Настраиваете прокси, а деньги улетают хакерам. Так работает новый вирус, который обманул поиск Google

Пользователи, которые ищут в интернете инструмент для работы с прокси, рискуют вместо полезной программы получить троян для кражи криптовалюты. Вредоносное ПО маскируется под популярную утилиту и уже попало в верхние строки поисковой выдачи.

Специалисты «Лаборатории Касперского» обнаружили на платформе GitHub вредоносный проект, распространяющий троянец ClipBanker. Вредонос подменяет адреса криптокошельков в буфере обмена и таким образом перехватывает переводы. В зоне риска находятся пользователи из разных стран, включая Россию.
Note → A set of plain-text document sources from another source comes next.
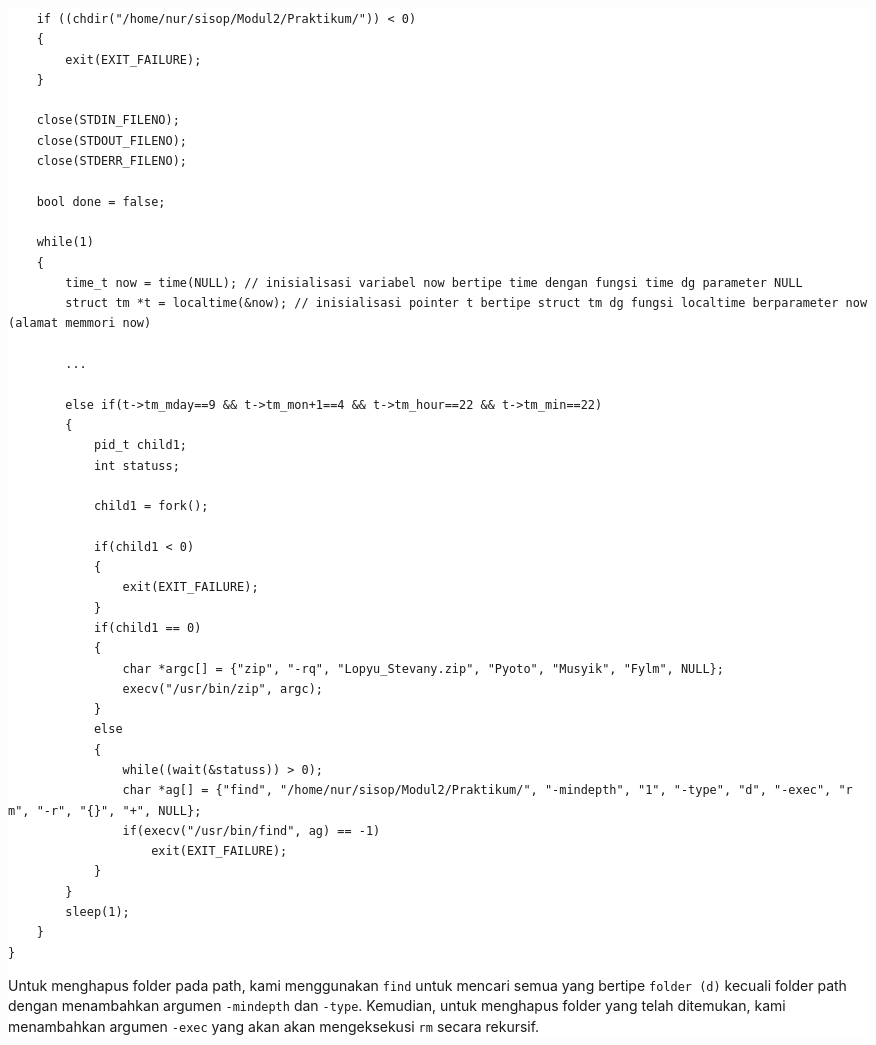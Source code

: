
 ```
    if ((chdir("/home/nur/sisop/Modul2/Praktikum/")) < 0) 
    {
        exit(EXIT_FAILURE);
    }

    close(STDIN_FILENO);
    close(STDOUT_FILENO);
    close(STDERR_FILENO);

    bool done = false;

    while(1)
    {
        time_t now = time(NULL); // inisialisasi variabel now bertipe time dengan fungsi time dg parameter NULL
        struct tm *t = localtime(&now); // inisialisasi pointer t bertipe struct tm dg fungsi localtime berparameter now(alamat memmori now)

        ...
	
        else if(t->tm_mday==9 && t->tm_mon+1==4 && t->tm_hour==22 && t->tm_min==22)
        {
            pid_t child1;
            int statuss;

            child1 = fork();
            
            if(child1 < 0)
            {
                exit(EXIT_FAILURE);
            }
            if(child1 == 0)
            {
                char *argc[] = {"zip", "-rq", "Lopyu_Stevany.zip", "Pyoto", "Musyik", "Fylm", NULL};
                execv("/usr/bin/zip", argc);
            }
            else
            {
                while((wait(&statuss)) > 0);
                char *ag[] = {"find", "/home/nur/sisop/Modul2/Praktikum/", "-mindepth", "1", "-type", "d", "-exec", "rm", "-r", "{}", "+", NULL};
                if(execv("/usr/bin/find", ag) == -1)
                    exit(EXIT_FAILURE);
            }
        }
        sleep(1);
    }
}
```
Untuk menghapus folder pada path, kami menggunakan ```find``` untuk mencari semua yang bertipe ```folder (d)``` kecuali folder path dengan menambahkan argumen ```-mindepth``` dan ```-type```. Kemudian, untuk menghapus folder yang telah ditemukan, kami menambahkan argumen ```-exec``` yang akan akan mengeksekusi ```rm``` secara rekursif.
Атакующие выдают вредоносный файл за программу Proxifier, которую используют разработчики и системные администраторы для настройки сетевых соединений через прокси. Ссылка на заражённый репозиторий оказалась в числе первых результатов поиска, что повышает вероятность заражения.

Сценарий атаки построен на цепочке из нескольких этапов. В репозитории размещён архив с исполняемым файлом и текстовым документом. В документе находятся ключи активации, а сам исполняемый файл представляет собой вредоносную оболочку поверх настоящего установщика Proxifier. Пользователь запускает установку и видит обычное окно программы, не подозревая, что параллельно в системе запускается ClipBanker.

После установки троянец начинает работать незаметно. Когда пользователь копирует адрес криптокошелька, вредоносная программа подменяет его на адрес злоумышленников. В результате средства уходят не получателю, а атакующим.

В «Лаборатории Касперского» напоминают, что даже проверенные площадки не гарантируют безопасность файлов. Злоумышленники регулярно размещают поддельные версии популярных программ, поэтому скачивать софт стоит только из официальных источников и внимательно проверять содержимое репозиториев.